In 1983 President Ronald Reagan declared November Alzheimer’s Awareness Month. This year as we mark the 30th anniversary of this event, we have seen both hope and despair on the road to finding effective treatment for a disease that affects over five million Americans.
When President Reagan launched the national campaign to bring an end to a debilitating, fatal disease, he most likely never imagined that he would personally become a victim of Alzheimer’s. I know that Jim and I never suspected that this disease would cast its ugly net over our lives.
To be aware of Alzheimer’s, you need to take more than a casual glance at the disease. It is not a joke about forgetfulness that afflicts the elderly creating humorous moments of cute memory lapses. Memory is only part of the disease and often the first symptom that others notice.
Alzheimer’s is a brain disease. Beta amyloid plaques build up between nerve cells creating sticky clumps that damage the brain’s cells ability to communicate with each other. As if this wasn’t enough problems, tau tangles interfere with the movement of nutrients from food molecules and other key materials in the brain. Without these essential nutrients, brain cells die.
All this brain chaos, follows a predictable pattern in a brain diseased with Alzheimer’s. This progression can take up to twenty years!
At first, the disease doesn’t seem too bad. During the early stages the person with dementia has memory problems and issues with thinking and planning. When Jim was in the early stages, many people could not see the differences in him that I could. These changes were subtle.
One weekend we went to Manhattan, Kansas, to visit my son. We were going to drive downtown to get a pizza. As we drove down the street, I spotted Pizza Hut. “Turn left,” I told him.

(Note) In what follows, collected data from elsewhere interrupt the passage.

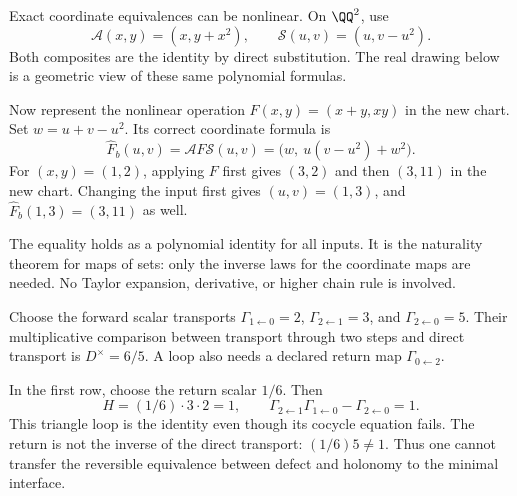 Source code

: Exact coordinate equivalences can be nonlinear. On $\QQ^2$, use
\[
\mathcal A(x,y)=(x,y+x^2),\qquad
\mathcal S(u,v)=(u,v-u^2).
\]
Both composites are the identity by direct substitution. The real drawing below is a geometric view of these same polynomial formulas.


Now represent the nonlinear operation $F(x,y)=(x+y,xy)$ in the new chart. Set $w=u+v-u^2$. Its correct coordinate formula is
\[
\widehat F_b(u,v)=\mathcal A F\mathcal S(u,v)
=\bigl(w,\ u(v-u^2)+w^2\bigr).
\]
For $(x,y)=(1,2)$, applying $F$ first gives $(3,2)$ and then $(3,11)$ in the new chart. Changing the input first gives $(u,v)=(1,3)$, and $\widehat F_b(1,3)=(3,11)$ as well.

The equality holds as a polynomial identity for all inputs. It is the naturality theorem for maps of sets: only the inverse laws for the coordinate maps are needed. No Taylor expansion, derivative, or higher chain rule is involved.


Choose the forward scalar transports $\Gamma_{1\leftarrow0}=2$, $\Gamma_{2\leftarrow1}=3$, and $\Gamma_{2\leftarrow0}=5$. Their multiplicative comparison between transport through two steps and direct transport is $D^\times=6/5$. A loop also needs a declared return map $\Gamma_{0\leftarrow2}$.


In the first row, choose the return scalar $1/6$. Then
\[
H=(1/6)\cdot3\cdot2=1,
\qquad \Gamma_{2\leftarrow1}\Gamma_{1\leftarrow0}-\Gamma_{2\leftarrow0}=1.
\]
This triangle loop is the identity even though its cocycle equation fails. The return is not the inverse of the direct transport: $(1/6)5\ne1$. Thus one cannot transfer the reversible equivalence between defect and holonomy to the minimal interface.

“Which way?” he asked. That’s when I realized that he couldn’t tell left from right—at least not when it was spoken. I learned to point to the right or left.
Also, in the early stages, Jim developed aphasia. He was a voracious reader, but began to buy multiple copies of the same book because he couldn’t follow the story line and didn’t remember reading it a few weeks earlier.
Eventually, Jim progressed to a moderate or middle stage of the disease where his symptoms became more pronounced. His appearance changed a little as he moved into what I considered to be a more eccentric stage. He wore his denim jacket year round and decorated it with pins and the Veterans Week name tag from Branson. He wore dark sunglasses and used a cane. He just looked different and began to act more childlike. Jim was docile and agreeable—neither of which were normal traits for him. He became more silent, his speech hesitant. Jim had been a talented musician and could play any instrument with strings, and knew hundreds of songs. Eventually, he could barely play and could remember only a few songs and often repeated the same line many times.
Reality set in for me during the middle stage. Caregiving became a real challenge and I worried about Jim’s safety. He began to wander and managed to get away from me, other family and hired caregivers. We were fortunate and found him each time, but only after heart-stopping moments.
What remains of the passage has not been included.